Rachel Burke presents: “Mapping nectarivorous bat habitat from the nectary up”
Posted Jul 22, 2021
Rachel Burke – Mapping nectarivorous bat habitat from the nectary up; implications for Agave conservation in the southwestern U.S. From a Flagstaff chapter presentation in July, 2021.
The lesser long-nosed bat (Leptonycteris yerbabuenae), Mexican long-nosed bat (Leptonycteris nivalis), and the Mexican long-tongued bat (Choeronycteris mexicana) undertake long‐distance migrations from south‐central Mexico to the southwestern United States. Following a corridor of seasonal food availability, these bats play important ecological roles as pollinators and seed dispersers throughout their ranges. While these bats feed on many species of plants throughout their ranges, Palmer’s agave (Agave palmeri) is among one of the most important food sources in the summer portion of their range. As part of a landscape scale project to better understand summer habitat and inform management for these bat species, I mapped the distribution of Agave palmeri at multiple scales and assess summer habitat quality via plant density and potential nectar production. This information can help managers better protect important foraging grounds for these bats and identify potential restoration sites for Agave palmeri.

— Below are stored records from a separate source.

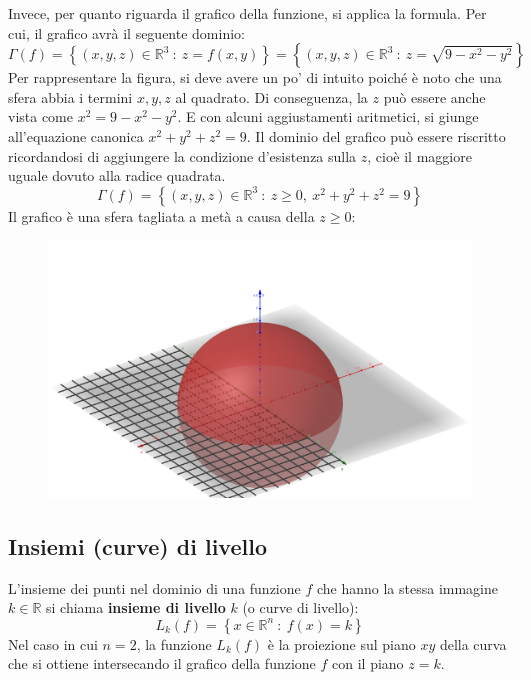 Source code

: \documentclass[a4paper]{article}
\newcommand{\definition}[1]{\textcolor{Red3}{\textbf{#1}}}
\begin{document}
	\noindent
	Invece, per quanto riguarda il grafico della funzione, si applica la formula. Per cui, il grafico avrà il seguente dominio:
	\begin{equation*}
		\Gamma\left(f\right) = \left\{\left(x,y,z\right) \in \mathbb{R}^{3} \: : \: z = f\left(x,y\right)\right\} = \left\{\left(x,y,z\right) \in \mathbb{R}^{3} \: : \: z = \sqrt{9 - x^{2} - y^{2}}\right\}
	\end{equation*}
	Per rappresentare la figura, si deve avere un po' di intuito poiché è noto che una sfera abbia i termini $x,y,z$ al quadrato. Di conseguenza, la $z$ può essere anche vista come $x^{2} = 9 - x^{2} - y^{2}$. E con alcuni aggiustamenti aritmetici, si giunge all'equazione canonica $x^{2} + y^{2} + z^{2} = 9$. Il dominio del grafico può essere riscritto ricordandosi di aggiungere la condizione d'esistenza sulla $z$, cioè il maggiore uguale dovuto alla radice quadrata.
	\begin{equation*}
		\Gamma\left(f\right) = \left\{\left(x,y,z\right) \in \mathbb{R}^{3} \: : \: z \ge 0, \: x^{2} + y^{2} + z^{2} = 9 \right\}
	\end{equation*}
	Il grafico è una sfera tagliata a metà a causa della $z \ge 0$:
	\begin{figure}[!htp]
		\centering
		\includegraphics[width=\textwidth]{img/grafico_di_una_funzione.png}
	\end{figure}\newpage

	\subsection{Insiemi (curve) di livello}\label{subsection: insiemi (curve) di livello}

	L'insieme dei punti nel dominio di una funzione $f$ che hanno la stessa immagine $k \in \mathbb{R}$ si chiama \definition{insieme di livello} $k$ (o curve di livello):
	\begin{equation}\label{eq: curve di livello}
		L_{k}\left(f\right) = \left\{x \in \mathbb{R}^{n} \: : \: f\left(x\right) = k\right\}
	\end{equation}
	Nel caso in cui $n = 2$, la funzione $L_{k}\left(f\right)$ è la proiezione sul piano $xy$ della curva che si ottiene intersecando il grafico della funzione $f$ con il piano $z = k$.\newline
\end{document}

Rachel Burke is a biologist based in Las Cruces, New Mexico. She has a master’s in Fish, Wildlife, and Conservation Ecology, as well as in Applied Geography, both from New Mexico State University. She currently works as a wildlife biologist for the U.S. Bureau of Land Management and has spent several years conducting botanical surveys and ecological monitoring across the Chihuahuan Desert. When not working, she can be found cultivating native plants in her garden, making pottery in her basement, or hiking with her dogs.